[Collected data]

+ + + + +

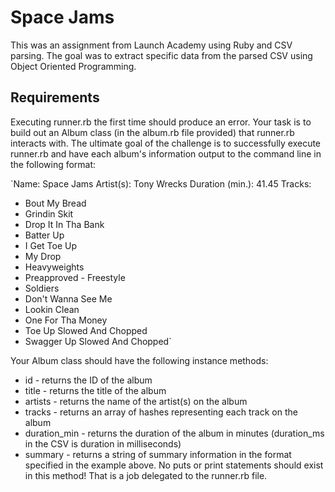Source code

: # Space Jams
This was an assignment from Launch Academy using Ruby and CSV parsing. The goal was to extract specific data from the parsed CSV using Object Oriented Programming.

## Requirements
Executing runner.rb the first time should produce an error. Your task is to build out an Album class (in the album.rb file provided) that runner.rb interacts with. The ultimate goal of the challenge is to successfully execute runner.rb and have each album's information output to the command line in the following format:

`Name: Space Jams
Artist(s): Tony Wrecks
Duration (min.): 41.45
Tracks:
- Bout My Bread
- Grindin Skit
- Drop It In Tha Bank
- Batter Up
- I Get Toe Up
- My Drop
- Heavyweights
- Preapproved - Freestyle
- Soldiers
- Don't Wanna See Me
- Lookin Clean
- One For Tha Money
- Toe Up Slowed And Chopped
- Swagger Up Slowed And Chopped`

Your Album class should have the following instance methods:

* id - returns the ID of the album
* title - returns the title of the album
* artists - returns the name of the artist(s) on the album
* tracks - returns an array of hashes representing each track on the album
* duration_min - returns the duration of the album in minutes (duration_ms in the CSV is duration in milliseconds)
* summary - returns a string of summary information in the format specified in the example above. No puts or print statements should exist in this method! That is a job delegated to the runner.rb file.
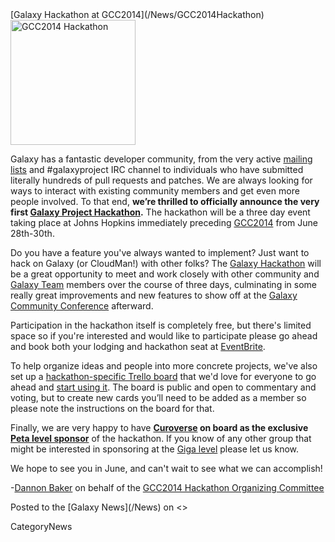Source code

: <div class='newsItemHeader'>[Galaxy Hackathon at GCC2014](/News/GCC2014Hackathon)</div>

<div class='right'><a href='/Events/GCC2014/Hackathon.md'><img src='/Images/Logos/GCC2014HackLogo200.png' alt='GCC2014 Hackathon' width="200" /></a></div>

Galaxy has a fantastic developer community, from the very active [mailing lists](/MailingLists) and #galaxyproject IRC channel to individuals who have submitted literally hundreds of pull requests and patches.  We are always looking for ways to interact with existing community members and get even more people involved. To that end, **we’re thrilled to officially announce the very first [Galaxy Project Hackathon](/Events/GCC2014/Hackathon).**  The hackathon will be a three day event taking place at Johns Hopkins immediately preceding [GCC2014](/Events/GCC2014) from June 28th-30th.

Do you have a feature you've always wanted to implement?  Just want to hack on Galaxy (or CloudMan!) with other folks?  The [Galaxy Hackathon](/Events/GCC2014/Hackathon) will be a great opportunity to meet and work closely with other community and [Galaxy Team](/GalaxyTeam) members over the course of three days, culminating in some really great improvements and new features to show off at the [Galaxy Community Conference](/Events/GCC2014) afterward.

Participation in the hackathon itself is completely free, but there's limited space so if you're interested and would like to participate please go ahead and book both your lodging and hackathon seat at [EventBrite](http://bit.ly/gcc2014hackreg).

To help organize ideas and people into more concrete projects, we've also set up a [hackathon-specific Trello board](https://trello.com/b/3YgU637b/gcc2014-hackathon) that we'd love for everyone to go ahead and [start using it](https://trello.com/b/3YgU637b/gcc2014-hackathon).  The board is public and open to commentary and voting, but to create new cards you’ll need to be added as a member so please note the instructions on the board for that.

Finally, we are very happy to have **[Curoverse](https://curoverse.com/) on board as the exclusive [Peta level sponsor](/Events/GCC2014/Hackathon.md#sponsors)** of the hackathon.  If you know of any other group that might be interested in sponsoring at the [Giga level](/Events/GCC2014/Hackathon.md#sponsors) please let us know.

We hope to see you in June, and can't wait to see what we can accomplish!

-[Dannon Baker](/DannonBaker) on behalf of the [GCC2014 Hackathon Organizing Committee](/Events/GCC2014/Organizers.md#hackathon-committee)

<div class='newsItemFooter'>Posted to the [Galaxy News](/News) on <<Date(2014-04-18T04:18:23Z)>></div>

CategoryNews
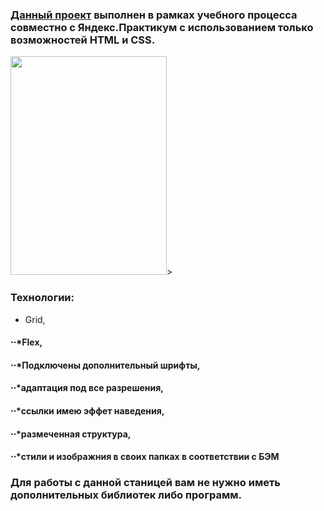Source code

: ### [Данный проект](https://ravil377.github.io/russian-travel/) выполнен в рамках учебного процесса совместно с Яндекс.Практикум с использованием только возможностей HTML и CSS.

<img src="https://github.com/Ravil377/russian-travel/blob/master/assets/russian_travel.gif" width="250" height="350">>

### Технологии:
- Grid,
####  ⋅⋅*Flex,
####  ⋅⋅*Подключены дополнительный шрифты,
####  ⋅⋅*адаптация под все разрешения,
####  ⋅⋅*ссылки имею эффет наведения,
####  ⋅⋅*размеченная структура,
####  ⋅⋅*стили и изображния в своих папках в соответствии с БЭМ
### Для работы с данной станицей вам не нужно иметь дополнительных библиотек либо программ.
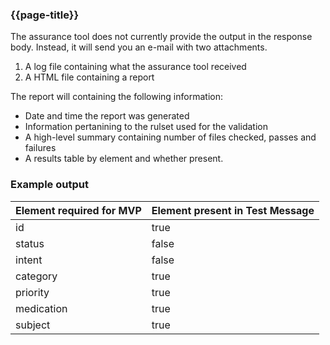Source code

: ### {{page-title}}

The assurance tool does not currently provide the output in the response body. Instead, it will send you an e-mail with two attachments.

1. A log file containing what the assurance tool received
2. A HTML file containing a report

The report will containing the following information:

* Date and time the report was generated
* Information pertanining to the rulset used for the validation
* A high-level summary containing number of files checked, passes and failures
* A results table by element and whether present.

### Example output

<table data-no-sort class="nhsd-!t-margin-bottom-7">
    <thead>
        <th>Element required for MVP</th>
        <th>Element present in Test Message</th>
    </thead>
    <tbody>
        <tr>
            <td>id</td>
            <td><span class="nhsd-a-tag nhsd-a-tag--bg-light-green">true</span></td>
        </tr>
        <tr>
            <td>status</td>
            <td><span class="nhsd-a-tag nhsd-a-tag--bg-light-red">false</span></td>
        </tr>
        <tr>
            <td>intent</td>
            <td><span class="nhsd-a-tag nhsd-a-tag--bg-light-red">false</span></td>
        </tr>
        <tr>
            <td>category</td>
            <td><span class="nhsd-a-tag nhsd-a-tag--bg-light-green">true</span></td>
        </tr>
        <tr>
            <td>priority</td>
            <td><span class="nhsd-a-tag nhsd-a-tag--bg-light-green">true</span></td>
        </tr>
        <tr>
            <td>medication</td>
            <td><span class="nhsd-a-tag nhsd-a-tag--bg-light-green">true</span></td>
        </tr>
        <tr>
            <td>subject</td>
            <td><span class="nhsd-a-tag nhsd-a-tag--bg-light-green">true</span></td>
        </tr>
    </tbody>
</table>
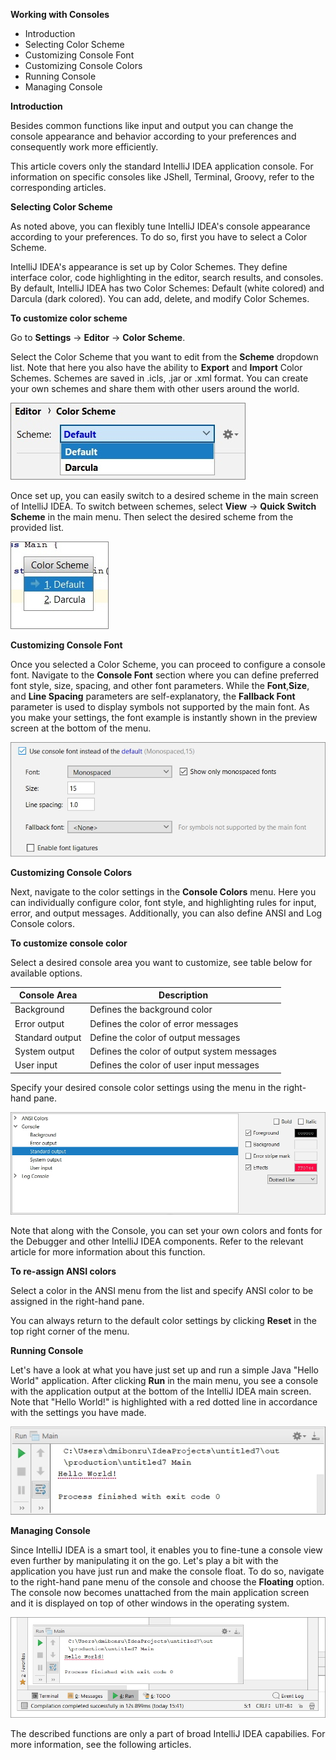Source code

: **Working with Consoles**

 - Introduction
 - Selecting Color Scheme
 - Customizing Console Font 
 - Customizing Console Colors
 - Running Console
 - Managing Console
 
 **Introduction**

Besides common functions like input and output you can change the console appearance and behavior according to your preferences and consequently work more efficiently.

This article covers only the standard IntelliJ IDEA application console. For information on specific consoles like JShell, Terminal, Groovy, refer to the corresponding articles.
 
 **Selecting Color Scheme**

As noted above, you can flexibly tune IntelliJ IDEA's console appearance according to your preferences. To do so, first you have to select a Color Scheme.

IntelliJ IDEA's appearance is set up by Color Schemes. They define interface color, code highlighting in the editor, search results, and consoles. By default, IntelliJ IDEA has two Color Schemes: Default (white colored) and Darcula (dark colored). You can add, delete, and modify Color Schemes.

**To customize color scheme**

Go to **Settings** -> **Editor** -> **Color Scheme**.

Select the Color Scheme that you want to edit from the **Scheme** dropdown list. Note that here you also have the ability to **Export** and **Import** Color Schemes. Schemes are saved in .icls, .jar or .xml format. You can create your own schemes and share them with other users around the world.

![enter image description here](https://github.com/DmitryBondarenko1/solid-spoon/blob/master/Scheme1.jpg)

Once set up, you can easily switch to a desired scheme in the main screen of IntelliJ IDEA. To switch between schemes, select **View** -> **Quick Switch Scheme** in the main menu. Then select the desired scheme from the provided list.

![enter image description here](https://github.com/DmitryBondarenko1/solid-spoon/blob/master/Switch1.jpg)

**Customizing Console Font** 
 
Once you selected a Color Scheme, you can proceed to configure a console font. Navigate to the **Console Font** section where you can define preferred font style, size, spacing, and other font parameters. While the **Font**,**Size**, and **Line Spacing** parameters are self-explanatory, the **Fallback Font** parameter is used to display symbols not supported by the main font. As you make your settings, the font example is instantly shown in the preview screen at the bottom of the menu.

![enter image description here](https://github.com/DmitryBondarenko1/solid-spoon/blob/master/font1.jpg)

**Customizing Console Colors** 

Next, navigate to the color settings in the **Console Colors** menu. Here you can individually configure color, font style, and highlighting rules for input, error, and output messages. Additionally, you can also define ANSI and Log Console colors.

**To customize console color**

Select a desired console area you want to customize, see table below for available options.

|Console Area|  Description|
|--|--|
| Background| Defines the background color |
| Error output | Defines the color of error messages |
| Standard output | Define the color of output messages  |
| System output | Defines the color of output system messages |
| User input| Defines the color of user input messages |

Specify your desired console color settings using the menu in the right-hand pane.

![enter image description here](https://github.com/DmitryBondarenko1/solid-spoon/blob/master/ConsoleColor2.jpg)

Note that along with the Console, you can set your own colors and fonts for the Debugger and other IntelliJ IDEA components. Refer to the relevant article for more information about this function.

**To re-assign ANSI colors**

Select a color in the ANSI menu from the list and specify ANSI color to be assigned in the right-hand pane.

You can always return to the default color settings by clicking **Reset** in the top right corner of the menu.

**Running Console**

Let's have a look at what you have just set up and run a simple Java "Hello World" application. After clicking **Run** in the main menu, you see a console with the application output at the bottom of the IntelliJ IDEA main screen. Note that "Hello World!" is highlighted with a red dotted line in accordance with the settings you have made. 

![enter image description here](https://github.com/DmitryBondarenko1/solid-spoon/blob/master/hello2.jpg)

**Managing Console**

Since IntelliJ IDEA is a smart tool, it enables you to fine-tune a console view even further by manipulating it on the go. Let's play a bit with the application you have just run and make the console float. To do so, navigate to the right-hand pane menu of the console and choose the **Floating** option. The console now becomes unattached from the main application screen and it is displayed on top of other windows in the operating system. 

![enter image description here](https://github.com/DmitryBondarenko1/solid-spoon/blob/master/float2.jpg)

The described functions are only a part of broad IntelliJ IDEA capabilies. For more information, see the following articles.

+ + + + +

* [What is required]: Work out how many lines in the data above hold the word "should". Reply with nothing but the count.

* [Your solution]: 3